Sorghum is grown for grain and also for forage in areas with inadequate rainfall for satisfactory maize cropping. There are two general types: the sweet sorghums, which have stems filled with a sweet juice, and the grain sorghums, which usually have pithy stems. Sweet sorghums are grown for forage rather than grain.

There are many varieties of grain sorghum, but the composition of their grain does not differ enough to affect significantly their feed qualities. All varieties are annual maize like grasses more than 2 m high. Sorghum requires similar soil conditions to maize but can grow in drier climates.

When properly supplemented, sorghum grains are excellent for all classes of livestock. The grains must be processed before being fed to cattle, otherwise a large proportion of the grains will be swallowed whole and the waxy bran covering the grain will make digestion difficult.

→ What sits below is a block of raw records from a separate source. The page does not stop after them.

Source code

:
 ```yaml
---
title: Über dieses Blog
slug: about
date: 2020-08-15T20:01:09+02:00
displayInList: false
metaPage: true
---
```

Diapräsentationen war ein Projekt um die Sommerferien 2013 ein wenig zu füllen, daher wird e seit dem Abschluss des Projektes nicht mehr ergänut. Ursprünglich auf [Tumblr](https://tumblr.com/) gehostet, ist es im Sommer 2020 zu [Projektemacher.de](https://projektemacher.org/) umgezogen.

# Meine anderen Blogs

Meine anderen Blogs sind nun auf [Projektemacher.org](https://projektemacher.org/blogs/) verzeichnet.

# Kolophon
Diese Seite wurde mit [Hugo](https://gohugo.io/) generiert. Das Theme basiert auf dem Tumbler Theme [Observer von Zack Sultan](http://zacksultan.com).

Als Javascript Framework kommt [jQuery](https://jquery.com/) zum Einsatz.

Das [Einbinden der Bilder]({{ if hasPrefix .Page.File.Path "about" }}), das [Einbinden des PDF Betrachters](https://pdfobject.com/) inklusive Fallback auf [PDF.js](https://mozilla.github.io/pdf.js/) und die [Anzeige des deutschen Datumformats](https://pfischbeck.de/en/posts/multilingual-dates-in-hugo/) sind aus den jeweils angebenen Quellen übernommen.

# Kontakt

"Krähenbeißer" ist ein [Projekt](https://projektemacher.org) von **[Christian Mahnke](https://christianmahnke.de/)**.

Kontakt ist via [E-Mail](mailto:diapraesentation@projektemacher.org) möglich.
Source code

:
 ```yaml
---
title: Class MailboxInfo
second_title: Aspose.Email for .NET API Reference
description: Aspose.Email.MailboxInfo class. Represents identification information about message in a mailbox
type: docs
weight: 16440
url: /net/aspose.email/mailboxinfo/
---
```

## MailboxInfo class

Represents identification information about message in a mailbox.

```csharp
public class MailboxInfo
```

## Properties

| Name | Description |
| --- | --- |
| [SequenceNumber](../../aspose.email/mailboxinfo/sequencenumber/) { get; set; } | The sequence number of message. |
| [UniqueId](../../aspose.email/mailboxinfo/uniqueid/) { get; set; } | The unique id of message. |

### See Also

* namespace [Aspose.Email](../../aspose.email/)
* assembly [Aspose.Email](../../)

Grinding is the simplest, least expensive method of preparing sorghum grain for cattle; other methods include dry-rolling, steam-rolling, flaking and popping. All methods produce end products with different degrees of digestibility.  Sheep can be given whole sorghum grains as they masticate them more thoroughly.

Whole grain can also be fed to pigs and poultry, but cracked or ground grain gives somewhat better feed efficiency especially with small-seeded varieties or very dry grains. For best results the grain must be ground only moderately fine, as too finely ground grain decreases consumption.

When sorghum grain is replacing maize, it must be kept in mind that sorghum lacks carotene and should therefore be supplemented with about 3% dried green feed. Sorghum has the disadvantage of tending to cause constipation.